▸ **WHAT THE EXERCISE ASKS**
How many of the lines below include the word "Mining"? Only the number should be given.

Source texts of formatted documents
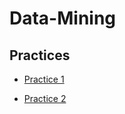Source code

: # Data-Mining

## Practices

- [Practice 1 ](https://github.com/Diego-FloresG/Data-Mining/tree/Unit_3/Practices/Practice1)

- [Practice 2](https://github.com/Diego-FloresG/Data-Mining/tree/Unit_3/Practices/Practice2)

---

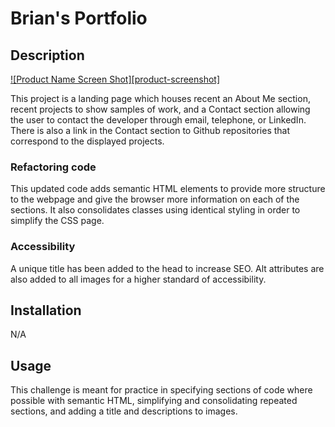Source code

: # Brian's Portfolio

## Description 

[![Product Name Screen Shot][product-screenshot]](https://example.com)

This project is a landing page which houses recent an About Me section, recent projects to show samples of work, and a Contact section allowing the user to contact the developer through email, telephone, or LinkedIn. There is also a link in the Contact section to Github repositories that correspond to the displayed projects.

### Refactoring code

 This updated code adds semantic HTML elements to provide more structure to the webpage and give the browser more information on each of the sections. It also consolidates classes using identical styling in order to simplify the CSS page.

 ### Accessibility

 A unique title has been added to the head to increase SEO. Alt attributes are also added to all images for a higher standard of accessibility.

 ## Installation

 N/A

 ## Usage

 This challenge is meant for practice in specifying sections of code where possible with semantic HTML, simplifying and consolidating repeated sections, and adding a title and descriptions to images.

▸ **SOLVED EXERCISE**
3